◆ **Work required**: Pictures do not belong in the copy; quote every entry below exactly.

- - -

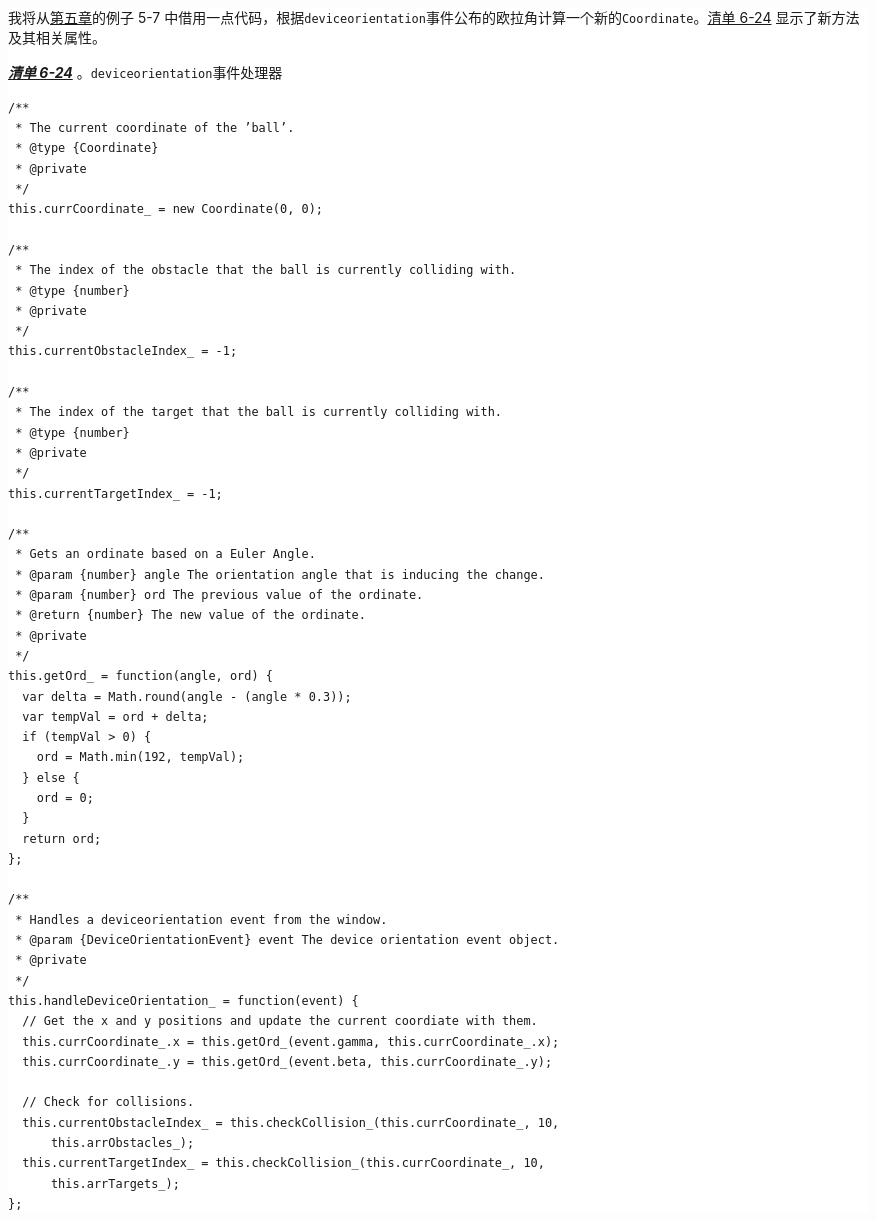 我将从[第五章](05.html)的例子 5-7 中借用一点代码，根据`deviceorientation`事件公布的欧拉角计算一个新的`Coordinate`。[清单 6-24](#list24) 显示了新方法及其相关属性。

***[清单 6-24](#_list24)*** 。`deviceorientation`事件处理器

```html
/**
 * The current coordinate of the ’ball’.
 * @type {Coordinate}
 * @private
 */
this.currCoordinate_ = new Coordinate(0, 0);

/**
 * The index of the obstacle that the ball is currently colliding with.
 * @type {number}
 * @private
 */
this.currentObstacleIndex_ = -1;

/**
 * The index of the target that the ball is currently colliding with.
 * @type {number}
 * @private
 */
this.currentTargetIndex_ = -1; 

/**
 * Gets an ordinate based on a Euler Angle.
 * @param {number} angle The orientation angle that is inducing the change.
 * @param {number} ord The previous value of the ordinate.
 * @return {number} The new value of the ordinate.
 * @private
 */
this.getOrd_ = function(angle, ord) {
  var delta = Math.round(angle - (angle * 0.3));
  var tempVal = ord + delta;
  if (tempVal > 0) {
    ord = Math.min(192, tempVal);
  } else {
    ord = 0;
  }
  return ord;
};

/**
 * Handles a deviceorientation event from the window.
 * @param {DeviceOrientationEvent} event The device orientation event object.
 * @private
 */
this.handleDeviceOrientation_ = function(event) {
  // Get the x and y positions and update the current coordiate with them.
  this.currCoordinate_.x = this.getOrd_(event.gamma, this.currCoordinate_.x);
  this.currCoordinate_.y = this.getOrd_(event.beta, this.currCoordinate_.y);

  // Check for collisions.
  this.currentObstacleIndex_ = this.checkCollision_(this.currCoordinate_, 10,
      this.arrObstacles_);
  this.currentTargetIndex_ = this.checkCollision_(this.currCoordinate_, 10,
      this.arrTargets_);
};
```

- - -

◆ **Exercise solution**:
 我将从[第五章](05.html)的例子 5-7 中借用一点代码，根据`deviceorientation`事件公布的欧拉角计算一个新的`Coordinate`。[清单 6-24](#list24) 显示了新方法及其相关属性。

***[清单 6-24](#_list24)*** 。`deviceorientation`事件处理器

```html
/**
 * The current coordinate of the ’ball’.
 * @type {Coordinate}
 * @private
 */
this.currCoordinate_ = new Coordinate(0, 0);

/**
 * The index of the obstacle that the ball is currently colliding with.
 * @type {number}
 * @private
 */
this.currentObstacleIndex_ = -1;

/**
 * The index of the target that the ball is currently colliding with.
 * @type {number}
 * @private
 */
this.currentTargetIndex_ = -1; 

/**
 * Gets an ordinate based on a Euler Angle.
 * @param {number} angle The orientation angle that is inducing the change.
 * @param {number} ord The previous value of the ordinate.
 * @return {number} The new value of the ordinate.
 * @private
 */
this.getOrd_ = function(angle, ord) {
  var delta = Math.round(angle - (angle * 0.3));
  var tempVal = ord + delta;
  if (tempVal > 0) {
    ord = Math.min(192, tempVal);
  } else {
    ord = 0;
  }
  return ord;
};

/**
 * Handles a deviceorientation event from the window.
 * @param {DeviceOrientationEvent} event The device orientation event object.
 * @private
 */
this.handleDeviceOrientation_ = function(event) {
  // Get the x and y positions and update the current coordiate with them.
  this.currCoordinate_.x = this.getOrd_(event.gamma, this.currCoordinate_.x);
  this.currCoordinate_.y = this.getOrd_(event.beta, this.currCoordinate_.y);

  // Check for collisions.
  this.currentObstacleIndex_ = this.checkCollision_(this.currCoordinate_, 10,
      this.arrObstacles_);
  this.currentTargetIndex_ = this.checkCollision_(this.currCoordinate_, 10,
      this.arrTargets_);
};
```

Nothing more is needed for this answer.